The abortion issue and contraception aren’t really an issue, because they don’t want it to be. Now I don’t know, but I suspect the religious powers that be would never say we should reduce our numbers, and all the money that comes in too.
I think with most religions it’s the same as with government. Power and money.
Oh I forgot one church that didn’t push for reproduction – The Shakers. Nice furniture though.
Most mainstream Protestant churches in the US and Europe have almost zero issues with contraception for married couples – and that’s actually the root of the Catholic prohibition on contraception. One of the Popes (Pius XI) was casting about for things to play “gotcha” with against the mainstream Protestant churches – things that he could use to say “see – these people aren’t really Christians”. So he played up every difference between Protestants and Catholics as “grave sins” and heresies. Protestant faiths had started allowing birth control for married couples (specifically because of how horrible it was to bring 12 or so children into an industrial society where it was very difficult to provide for all of them), so the Pope decreed that Catholics couldn’t do it.

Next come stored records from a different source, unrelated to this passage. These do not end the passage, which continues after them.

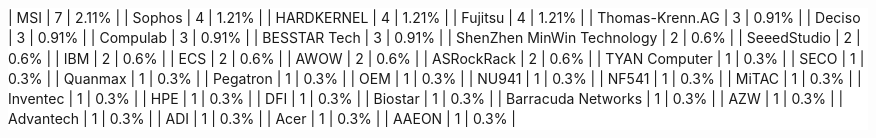| MSI                        | 7         | 2.11%   |
| Sophos                     | 4         | 1.21%   |
| HARDKERNEL                 | 4         | 1.21%   |
| Fujitsu                    | 4         | 1.21%   |
| Thomas-Krenn.AG            | 3         | 0.91%   |
| Deciso                     | 3         | 0.91%   |
| Compulab                   | 3         | 0.91%   |
| BESSTAR Tech               | 3         | 0.91%   |
| ShenZhen MinWin Technology | 2         | 0.6%    |
| SeeedStudio                | 2         | 0.6%    |
| IBM                        | 2         | 0.6%    |
| ECS                        | 2         | 0.6%    |
| AWOW                       | 2         | 0.6%    |
| ASRockRack                 | 2         | 0.6%    |
| TYAN Computer              | 1         | 0.3%    |
| SECO                       | 1         | 0.3%    |
| Quanmax                    | 1         | 0.3%    |
| Pegatron                   | 1         | 0.3%    |
| OEM                        | 1         | 0.3%    |
| NU941                      | 1         | 0.3%    |
| NF541                      | 1         | 0.3%    |
| MiTAC                      | 1         | 0.3%    |
| Inventec                   | 1         | 0.3%    |
| HPE                        | 1         | 0.3%    |
| DFI                        | 1         | 0.3%    |
| Biostar                    | 1         | 0.3%    |
| Barracuda Networks         | 1         | 0.3%    |
| AZW                        | 1         | 0.3%    |
| Advantech                  | 1         | 0.3%    |
| ADI                        | 1         | 0.3%    |
| Acer                       | 1         | 0.3%    |
| AAEON                      | 1         | 0.3%    |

Sanity tried to intervene in the late 60s when a Pope called a Papal Council to investigate the subject again. The Council voted fairly overwhelmingly to relax the restrictions on birth control to be similar to what most of the mainline Protestant faiths had. Except that a different Pope had ascended by the time the report was given and he basically threw it out and said “nope – no birth control”. This was part of the start of the reactionary backlash against Vatican II – the birth control change would have been a continuation of the modernization movement of the Church that Vatican II spear-headed – in the late 60s the reactionaries took control of the hierarchy and they’ve been trying to not only stop modernization, but revert certain parts of the Church back to the pre-Vatican II era. They certainly weren’t going to be in favor of something that made the Church MORE like the various Protestant churches (especially if that means admitting that the various Protestant churches were, in fact, right and the Catholic Church was wrong).

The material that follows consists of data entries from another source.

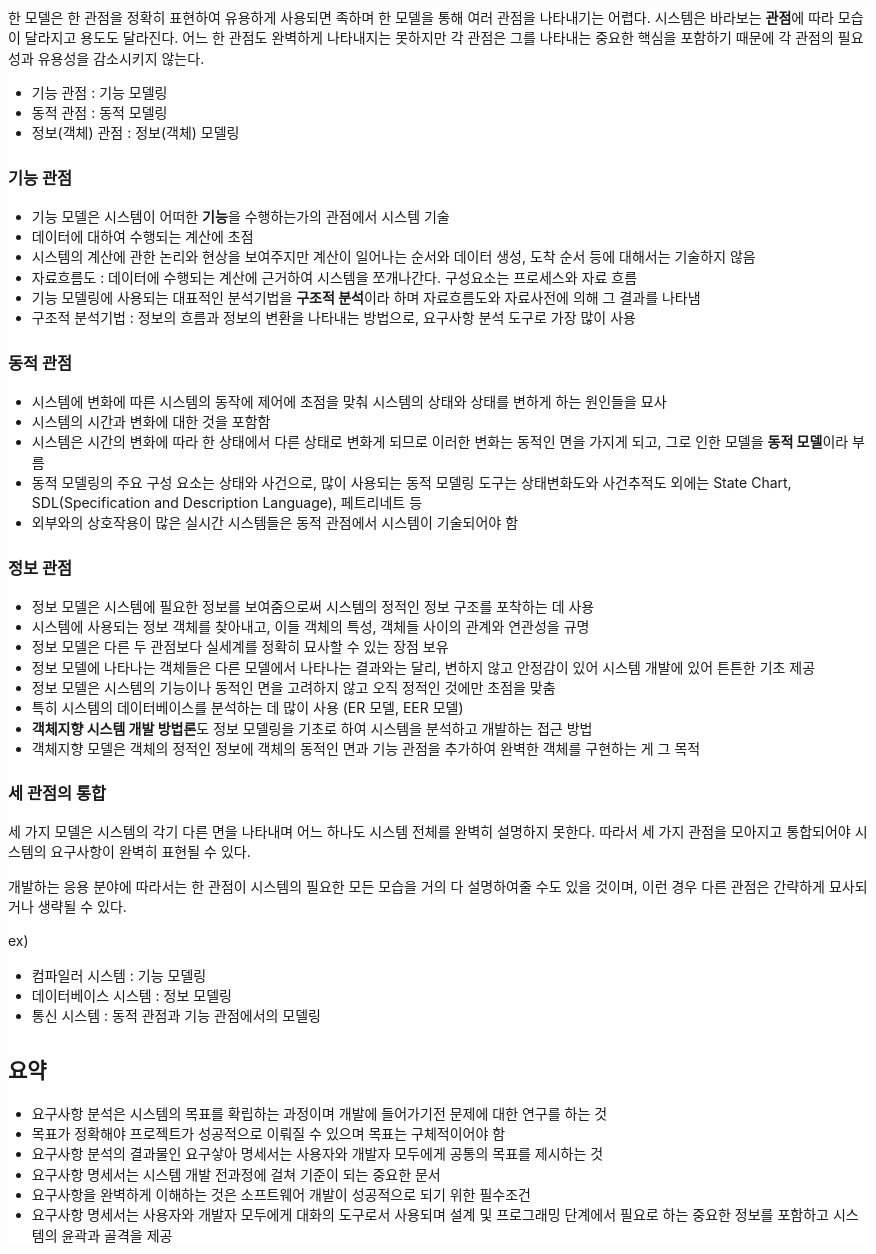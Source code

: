 한 모델은 한 관점을 정확히 표현하여 유용하게 사용되면 족하며 한 모델을 통해 여러 관점을 나타내기는 어렵다. 시스템은 바라보는 **관점**에 따라 모습이 달라지고 용도도 달라진다. 어느 한 관점도 완벽하게 나타내지는 못하지만 각 관점은 그를 나타내는 중요한 핵심을 포함하기 때문에 각 관점의 필요성과 유용성을 감소시키지 않는다.

- 기능 관점 : 기능 모델링
- 동적 관점 : 동적 모델링
- 정보(객체) 관점 : 정보(객체) 모델링

### 기능 관점

- 기능 모델은 시스템이 어떠한 **기능**을 수행하는가의 관점에서 시스템 기술
- 데이터에 대하여 수행되는 계산에 초점
- 시스템의 계산에 관한 논리와 현상을 보여주지만 계산이 일어나는 순서와 데이터 생성, 도착 순서 등에 대해서는 기술하지 않음
- 자료흐름도 : 데이터에 수행되는 계산에 근거하여 시스템을 쪼개나간다. 구성요소는 프로세스와 자료 흐름
- 기능 모델링에 사용되는 대표적인 분석기법을 **구조적 분석**이라 하며 자료흐름도와 자료사전에 의해 그 결과를 나타냄
- 구조적 분석기법 : 정보의 흐름과 정보의 변환을 나타내는 방법으로, 요구사항 분석 도구로 가장 많이 사용

### 동적 관점

- 시스템에 변화에 따른 시스템의 동작에 제어에 초점을 맞춰 시스템의 상태와 상태를 변하게 하는 원인들을 묘사
- 시스템의 시간과 변화에 대한 것을 포함함
- 시스템은 시간의 변화에 따라 한 상태에서 다른 상태로 변화게 되므로 이러한 변화는 동적인 면을 가지게 되고, 그로 인한 모델을 **동적 모델**이라 부름
- 동적 모델링의 주요 구성 요소는 상태와 사건으로, 많이 사용되는 동적 모델링 도구는 상태변화도와 사건추적도 외에는 State Chart, SDL(Specification and Description Language), 페트리네트 등
- 외부와의 상호작용이 많은 실시간 시스템들은 동적 관점에서 시스템이 기술되어야 함

### 정보 관점

- 정보 모델은 시스템에 필요한 정보를 보여줌으로써 시스템의 정적인 정보 구조를 포착하는 데 사용
- 시스템에 사용되는 정보 객체를 찾아내고, 이들 객체의 특성, 객체들 사이의 관계와 연관성을 규명
- 정보 모델은 다른 두 관점보다 실세계를 정확히 묘사할 수 있는 장점 보유
- 정보 모델에 나타나는 객체들은 다른 모델에서 나타나는 결과와는 달리, 변하지 않고 안정감이 있어 시스템 개발에 있어 튼튼한 기초 제공
- 정보 모델은 시스템의 기능이나 동적인 면을 고려하지 않고 오직 정적인 것에만 초점을 맞춤
- 특히 시스템의 데이터베이스를 분석하는 데 많이 사용 (ER 모델, EER 모델)
- **객체지향 시스템 개발 방법론**도 정보 모델링을 기초로 하여 시스템을 분석하고 개발하는 접근 방법
- 객체지향 모델은 객체의 정적인 정보에 객체의 동적인 면과 기능 관점을 추가하여 완벽한 객체를 구현하는 게 그 목적

### 세 관점의 통합

세 가지 모델은 시스템의 각기 다른 면을 나타내며 어느 하나도 시스템 전체를 완벽히 설명하지 못한다. 따라서 세 가지 관점을 모아지고 통합되어야 시스템의 요구사항이 완벽히 표현될 수 있다.  

개발하는 응용 분야에 따라서는 한 관점이 시스템의 필요한 모든 모습을 거의 다 설명하여줄 수도 있을 것이며, 이런 경우 다른 관점은 간략하게 묘사되거나 생략될 수 있다.  

ex)
- 컴파일러 시스템 : 기능 모델링
- 데이터베이스 시스템 : 정보 모델링
- 통신 시스템 : 동적 관점과 기능 관점에서의 모델링

## 요약

- 요구사항 분석은 시스템의 목표를 확립하는 과정이며 개발에 들어가기전 문제에 대한 연구를 하는 것
- 목표가 정확해야 프로젝트가 성공적으로 이뤄질 수 있으며 목표는 구체적이어야 함
- 요구사항 분석의 결과물인 요구샇아 명세서는 사용자와 개발자 모두에게 공통의 목표를 제시하는 것
- 요구사항 명세서는 시스템 개발 전과정에 걸쳐 기준이 되는 중요한 문서
- 요구사항을 완벽하게 이해하는 것은 소프트웨어 개발이 성공적으로 되기 위한 필수조건
- 요구사항 명세서는 사용자와 개발자 모두에게 대화의 도구로서 사용되며 설계 및 프로그래밍 단계에서 필요로 하는 중요한 정보를 포함하고 시스템의 윤곽과 골격을 제공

The RCC birth control stance is less a “make a lot of worshippers for the Church” stance than it is a “we absolutely refuse to admit that we might be wrong about something” stance. Par for the course for a Church that only recently apologized to Galileo for what they did to him in the 17th century. The Church will probably come to a modern stance on birth control sometime around the year 2300 – if they haven’t succeeded in making themselves completely irrelevant by then. I find it sad because they can be a force for good in the world, but they get caught up in these silly petty political squabbles and forget what their mission is supposed to be.
Well, I’m happy to see them taking a positive position on health care for children. Although, generally, I’d prefer if churches would just stay out of politics.